**Instructions to follow**
Lines with the string "Rust" are to be identified in the listing and copied.

**Records supplied**
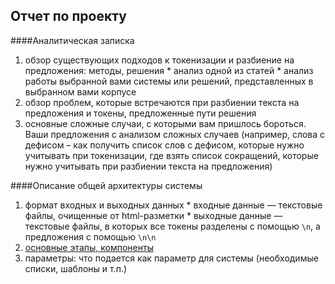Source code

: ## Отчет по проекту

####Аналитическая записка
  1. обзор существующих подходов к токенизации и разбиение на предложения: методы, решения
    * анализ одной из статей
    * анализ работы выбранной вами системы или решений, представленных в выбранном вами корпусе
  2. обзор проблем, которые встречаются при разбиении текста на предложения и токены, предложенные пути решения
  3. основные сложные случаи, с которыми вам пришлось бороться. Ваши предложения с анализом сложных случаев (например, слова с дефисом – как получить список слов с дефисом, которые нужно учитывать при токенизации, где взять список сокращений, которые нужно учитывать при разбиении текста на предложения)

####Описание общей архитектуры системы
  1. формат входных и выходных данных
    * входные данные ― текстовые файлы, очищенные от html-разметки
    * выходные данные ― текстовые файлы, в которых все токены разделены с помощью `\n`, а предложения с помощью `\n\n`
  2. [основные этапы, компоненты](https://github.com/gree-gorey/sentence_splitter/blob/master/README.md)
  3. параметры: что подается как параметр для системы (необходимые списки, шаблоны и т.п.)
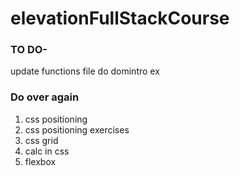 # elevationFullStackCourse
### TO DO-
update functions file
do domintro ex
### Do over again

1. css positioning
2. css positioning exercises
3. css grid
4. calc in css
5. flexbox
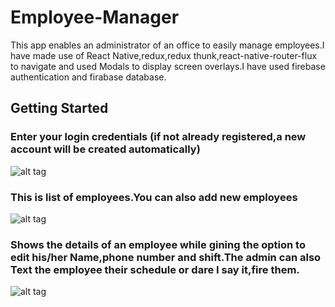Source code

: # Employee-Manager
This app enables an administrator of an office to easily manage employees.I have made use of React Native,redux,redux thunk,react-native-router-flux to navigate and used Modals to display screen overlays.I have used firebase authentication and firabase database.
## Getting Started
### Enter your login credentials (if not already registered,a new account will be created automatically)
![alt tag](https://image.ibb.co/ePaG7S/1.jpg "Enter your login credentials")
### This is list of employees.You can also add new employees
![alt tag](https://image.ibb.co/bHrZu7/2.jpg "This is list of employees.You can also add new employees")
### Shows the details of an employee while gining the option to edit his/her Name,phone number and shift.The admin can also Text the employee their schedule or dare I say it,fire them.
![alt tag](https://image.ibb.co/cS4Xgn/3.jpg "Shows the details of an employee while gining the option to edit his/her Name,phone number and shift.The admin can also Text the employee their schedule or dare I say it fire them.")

* * *

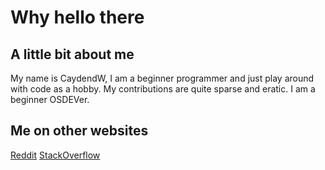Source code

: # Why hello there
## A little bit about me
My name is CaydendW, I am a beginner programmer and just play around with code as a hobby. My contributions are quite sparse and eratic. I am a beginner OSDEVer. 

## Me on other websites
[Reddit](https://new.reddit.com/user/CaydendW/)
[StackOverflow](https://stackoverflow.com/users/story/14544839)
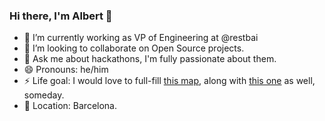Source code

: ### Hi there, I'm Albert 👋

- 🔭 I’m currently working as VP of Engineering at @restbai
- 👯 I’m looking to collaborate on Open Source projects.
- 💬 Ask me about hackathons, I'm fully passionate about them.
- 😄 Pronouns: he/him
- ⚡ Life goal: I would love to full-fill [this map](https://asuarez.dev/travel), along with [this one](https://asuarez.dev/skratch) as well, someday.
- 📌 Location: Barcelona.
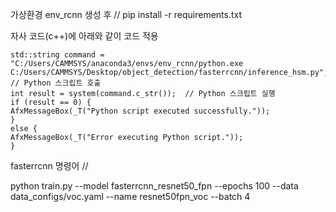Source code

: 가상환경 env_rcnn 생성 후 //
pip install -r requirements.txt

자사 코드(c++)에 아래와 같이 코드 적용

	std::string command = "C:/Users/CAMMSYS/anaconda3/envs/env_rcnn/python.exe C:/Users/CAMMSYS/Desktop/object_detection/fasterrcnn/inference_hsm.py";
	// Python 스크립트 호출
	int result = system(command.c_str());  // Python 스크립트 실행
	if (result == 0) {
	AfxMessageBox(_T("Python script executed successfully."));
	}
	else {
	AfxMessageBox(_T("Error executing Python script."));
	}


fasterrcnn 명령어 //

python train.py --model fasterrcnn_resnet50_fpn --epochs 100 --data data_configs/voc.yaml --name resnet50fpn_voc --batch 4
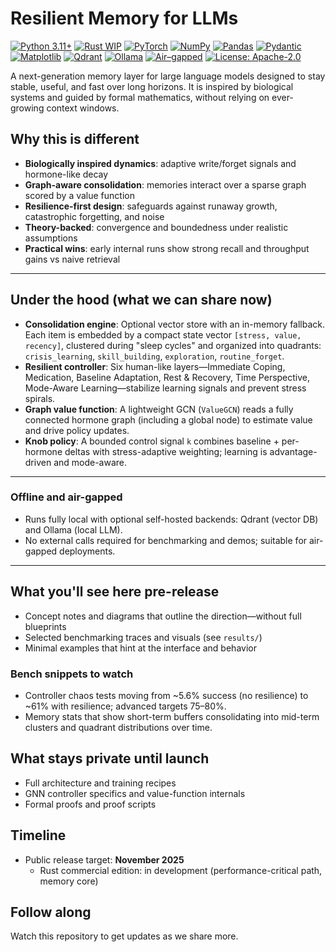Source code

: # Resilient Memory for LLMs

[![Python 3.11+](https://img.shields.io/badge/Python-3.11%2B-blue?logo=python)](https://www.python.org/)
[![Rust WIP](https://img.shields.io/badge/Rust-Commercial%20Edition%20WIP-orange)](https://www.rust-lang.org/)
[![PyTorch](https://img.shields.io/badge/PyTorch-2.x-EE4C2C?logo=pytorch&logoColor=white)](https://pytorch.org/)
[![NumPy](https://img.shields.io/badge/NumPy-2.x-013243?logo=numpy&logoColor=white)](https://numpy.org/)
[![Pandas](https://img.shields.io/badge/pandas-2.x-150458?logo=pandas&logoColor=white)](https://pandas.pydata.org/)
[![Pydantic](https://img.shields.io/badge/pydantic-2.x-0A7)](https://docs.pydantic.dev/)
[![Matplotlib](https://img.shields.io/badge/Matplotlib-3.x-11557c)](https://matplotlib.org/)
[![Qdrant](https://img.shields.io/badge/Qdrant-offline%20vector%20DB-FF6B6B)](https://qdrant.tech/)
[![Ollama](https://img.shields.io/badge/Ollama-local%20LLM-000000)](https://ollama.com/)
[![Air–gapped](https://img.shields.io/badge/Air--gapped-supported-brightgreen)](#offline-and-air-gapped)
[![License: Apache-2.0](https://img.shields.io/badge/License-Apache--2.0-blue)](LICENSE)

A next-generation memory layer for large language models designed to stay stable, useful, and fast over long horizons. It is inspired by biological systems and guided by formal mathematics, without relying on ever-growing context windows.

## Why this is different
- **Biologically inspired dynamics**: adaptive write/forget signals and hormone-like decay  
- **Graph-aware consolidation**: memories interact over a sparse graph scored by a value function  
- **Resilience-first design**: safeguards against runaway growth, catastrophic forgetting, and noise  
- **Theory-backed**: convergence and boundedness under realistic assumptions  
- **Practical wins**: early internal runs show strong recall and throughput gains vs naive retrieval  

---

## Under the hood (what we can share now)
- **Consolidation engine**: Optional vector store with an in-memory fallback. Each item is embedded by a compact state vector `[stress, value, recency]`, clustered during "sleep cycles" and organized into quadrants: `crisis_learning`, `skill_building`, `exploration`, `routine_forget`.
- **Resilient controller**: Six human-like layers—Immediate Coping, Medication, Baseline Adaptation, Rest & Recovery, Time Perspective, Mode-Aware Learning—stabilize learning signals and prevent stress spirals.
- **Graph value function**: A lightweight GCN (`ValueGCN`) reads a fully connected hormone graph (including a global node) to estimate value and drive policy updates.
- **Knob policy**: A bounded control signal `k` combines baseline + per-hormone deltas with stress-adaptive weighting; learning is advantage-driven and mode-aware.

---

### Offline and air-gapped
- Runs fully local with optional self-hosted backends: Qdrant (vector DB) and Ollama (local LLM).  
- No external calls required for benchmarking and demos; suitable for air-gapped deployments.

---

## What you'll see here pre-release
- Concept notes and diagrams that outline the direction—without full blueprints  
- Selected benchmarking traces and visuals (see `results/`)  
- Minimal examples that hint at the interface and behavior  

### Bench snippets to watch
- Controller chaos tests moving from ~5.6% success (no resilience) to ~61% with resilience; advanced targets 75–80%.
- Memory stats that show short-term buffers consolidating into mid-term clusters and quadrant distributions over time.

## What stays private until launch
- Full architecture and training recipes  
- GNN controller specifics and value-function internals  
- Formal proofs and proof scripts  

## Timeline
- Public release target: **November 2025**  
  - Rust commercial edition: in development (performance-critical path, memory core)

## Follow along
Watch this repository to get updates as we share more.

**Answer to the exercise**
[![Rust WIP](https://img.shields.io/badge/Rust-Commercial%20Edition%20WIP-orange)](https://www.rust-lang.org/)
  - Rust commercial edition: in development (performance-critical path, memory core)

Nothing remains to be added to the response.